NUMBER THREE / FALL 1999 - SPRING 2000

 

Chaos and irrationality inspired dadaist experiments with chance operations. Hans Richter explains that the Alsatian painter and dadaist Jean Arp once, when dissatisfied with one of his paintings tore it in pieces and threw it on the floor. To his amazement Arp noticed that the new configuration of scraps was more successful than the original. Chance had succeeded where the original artist's intent had not. Tristan Tzara also used chance methods in his poetry. He cut up newspapers into little pieces containing no more than a few words, then either selected them randomly from a hat or threw them onto a table.
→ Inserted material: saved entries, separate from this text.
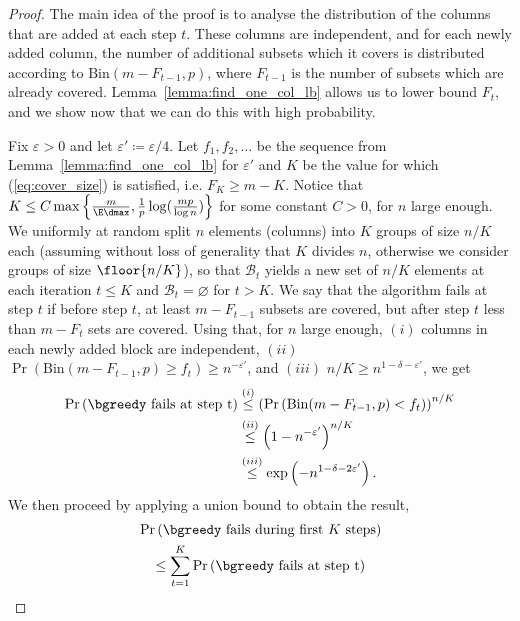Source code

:\begin{proof}
The main idea of the proof is to analyse the distribution of the columns that are added at each step \(t\). These columns are independent, and for each newly added column, the number of additional subsets which it covers is distributed according to \(\mathrm{Bin}(m - F_{t - 1}, p)\), where \(F_{t - 1}\) is the number of subsets which are already covered. Lemma~\ref{lemma:find_one_col_lb} allows us to lower bound \(F_t\), and we show now that we can do this with high probability.

\noindent
Fix \(\varepsilon > 0\) and let \(\varepsilon' \coloneqq \varepsilon / 4\). Let \(f_1, f_2, \ldots\) be the sequence from Lemma~\ref{lemma:find_one_col_lb} for \(\varepsilon'\) and \(K\) be the value for which (\ref{eq:cover_size}) is satisfied, i.e. \(F_{K} \geq m - K\). Notice that $K \leq C \max\left\{ \frac{m}{\E \dmax}, \frac{1}{p} \log(\frac{mp}{\log{n}}) \right\}$ for some constant $C > 0$, for \(n\) large enough. We uniformly at random split \(n\) elements (columns) into \(K\) groups of size \(n / K\) each (assuming without loss of generality that $K$ divides $n$, otherwise we consider groups of size \(\floor{n / K}\)), so that $\mathcal{B}_t$ yields a new set of $n/K$ elements at each iteration $t \leq K$ and \(\mathcal{B}_t = \varnothing\) for \(t > K\). We say that the algorithm fails at step \(t\) if before step \(t\), at least \(m - F_{t - 1}\) subsets are covered, but after step \(t\) less than \(m - F_t\) sets are covered. 
Using that, for \(n\) large enough, $(i)$ columns in each newly added block are independent, \((ii)\) \(\Pr \left(\mathrm{Bin}(m - F_{t - 1}, p) \geq f_t\right) \geq n^{-\varepsilon'}\), and \((iii)\) \(n / K \geq n^{1 - \delta - \varepsilon'}\), we get
\begin{align*}
\Pr\left(\text{\bgreedy fails at step t} \right) &\overset{(i)}\leq \left(\Pr\left(\mathrm{Bin}(m - F_{t - 1}, p) < f_t\right) \right)^{n / K} \\
&\overset{(ii)}{\leq} \left( 1 - n^{-\varepsilon'} \right)^{n / K} \\
& \overset{(iii)}{\leq} \exp\left( - n^{1 - \delta - 2\varepsilon'}\right).
\end{align*}
We then proceed by applying a union bound to obtain the result,
\begin{align*}
&\Pr \left(\bgreedy\text{ fails during first } K \text{ steps}\right) \\
&\quad \leq \sum_{t=1}^K \Pr\left( \bgreedy\text{ fails at step t}\right) \\

\end{align*}
\end{proof}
The new combination of words was then pasted together. Tzara described this process in the fifth of his Seven Dada Manifestoes (1916-20):

    To make a dadaist poem

    Take a newspaper.

    Take a pair of scissors.

    Choose an article as long as you are planning to make your poem.

    Cut out the article.

    Then cut out each of the words that make up this article and put them in a bag.

    Shake it gently.

    The take out the scraps one after the other in the order in which they left the bag.

    Copy conscientiously.

    The poem will be like you.

    And here you are a writer, infinitely original and endowed with a sensibility that is charming though beyond the understanding of the vulgar.[18]
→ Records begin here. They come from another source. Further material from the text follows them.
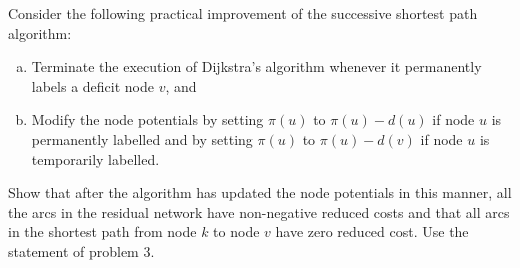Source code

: \documentclass[fleqn]{homework}
\begin{document}
  \begin{problem}{7}
    \begin{question}
      Consider the following practical improvement of the successive shortest
      path algorithm:

      \begin{enumerate}[a.]
      \item Terminate the execution of Dijkstra's algorithm whenever it
        permanently labels a deficit node $v$, and

      \item Modify the node potentials by setting $\pi(u)$ to $\pi(u)-d(u)$ if
        node $u$ is permanently labelled and by setting $\pi(u)$ to
        $\pi(u)-d(v)$ if node $u$ is temporarily labelled.
      \end{enumerate}

      Show that after the algorithm has updated the node potentials in this
      manner, all the arcs in the residual network have non-negative reduced
      costs and that all arcs in the shortest path from node $k$ to node $v$
      have zero reduced cost. Use the statement of problem 3.
    \end{question}
  \end{problem}
\end{document}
These works anticipate John Cage's first compositions using chance methods by more than thirty years. Again, the motivation behind this sort of activity was to bring art closer to the randomness that characterized real life.

The rejection of tradition and institutionalized art, political and social activism, chaos, chance and irrationality, simultaneity, and the merging of art and life were the aesthetic principles endorsed by avant-garde movements in the early twentieth century. Dadaism, futurism, and the artistic movements which grew out of them--collectively known as the "historical avant-garde"--did not survive beyond the fourth decade of the twentieth century. The onslaught of World War I helped bring on the dissolution of futurism as an international movement, although aspects of its ideology took root in Russia.[19] The futurist's interest in the industrial world, for instance, was echoed by the Russian constructivists, who believed in a utilitarian art committed to the establishment of a classless society.[20] In general, avant-garde art flourished in post-revolutionary Russia, but the tolerant artistic climate which reached its apogee during the 1920s later declined under the increasingly totalitarian political regime.[21]
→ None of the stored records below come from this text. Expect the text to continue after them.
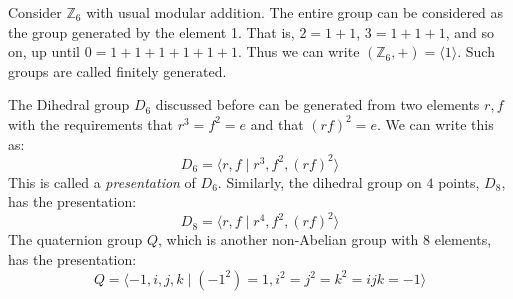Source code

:         \begin{example}
            Consider $\mathbb{Z}_{6}$ with usual modular addition. The entire
            group can be considered as the group generated by the element 1.
            That is, $2=1+1$, $3=1+1+1$, and so on, up until $0=1+1+1+1+1+1$.
            Thus we can write $(\mathbb{Z}_{6},+)=\langle{1}\rangle$. Such
            groups are called finitely generated.
        \end{example}
        \begin{example}
            The Dihedral group $D_{6}$ discussed before can be generated from
            two elements $r,f$ with the requirements that $r^{3}=f^{2}=e$ and
            that $(rf)^{2}=e$. We can write this as:
            \begin{equation}
                D_{6}=\langle{r},f\;|\;r^{3},f^{2},(rf)^{2}\rangle
            \end{equation}
            This is called a \textit{presentation}%
             of $D_{6}$. Similarly, the dihedral
            group on $4$ points, $D_{8}$, has the presentation:
            \begin{equation}
                D_{8}=\langle{r},f\;|\;r^{4},f^{2},(rf)^{2}\rangle
            \end{equation}
            The quaternion group $Q$, which is another non-Abelian group with 8
            elements, has the presentation:
            \begin{equation}
                Q=\langle\minus{1},i,j,k\;|\;(\minus{1}^{2})=1,
                    i^{2}=j^{2}=k^{2}=ijk=\minus{1}\rangle
            \end{equation}
        \end{example}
During the years after World War I, dadaism spread from Zürich to Berlin, Hanover, Cologne, New York, and Paris. It was in Paris that the movement began to break apart as a result of internecine rivalries and, above all, the impossible task of unifying a movement that embraced chaos and disorder. Although many of the artists and writers who helped begin dada still remained productive, by 1924, after a series of confrontations, polemics, and public disputes, dadaism was finished.[22] Surrealism emerged out of the ashes of dada, but by the beginning of the Second World War this movement also ran out of steam due to its inability to align itself with the communist party and the fact that few people could concern themselves with "discussions of sex, character, and potential behavior of a scrap of velvet at a time when fascists were burning books and killing people."[23]


II

The collapse of the historical avant-garde did not prevent the dissemination of its aesthetic principles and artistic techniques. After World War II, there was a resurgence of avant-gardism. Many of the radical groups associated with the post-war revitalization of the avant-garde--such as the Nouveau realistes, the Cobra movement, the International Situationists, and Fluxus--had political and artistic agendas remarkably similar to those of the historical avant-garde and are thus often referred to as the "neo-avant-garde" or "neo-dada."

John Cage was perhaps the most crucial link with the historical avant-garde after the war. He enjoyed a long time personal association with Marcel Duchamp and it is not surprising that many of his ideas stem from dadaist aesthetic ideology. From the 1940s on he increasingly took on the role of an agent provocateur, much in the same spirit as Tristan Tzara and other radicals active in the early part of the century. In 1948 he caused quite a stir with his polemics against Beethoven at Black Mountain College. His "Lecture on Nothing," presented at the New York City Artist's Club sometime in 1949 or 1950,[24] was, in part, an inflammatory jab aimed at the aesthetics of abstract expressionism.[25] The uproar that resulted from these activities was surpassed by the first performance of 4'33", Cage's composition for piano without sound in Woodstock, New York on August 29, 1952. The audience, although well-prepared for an evening of contemporary music, was shocked by what Cage would later call his most important work.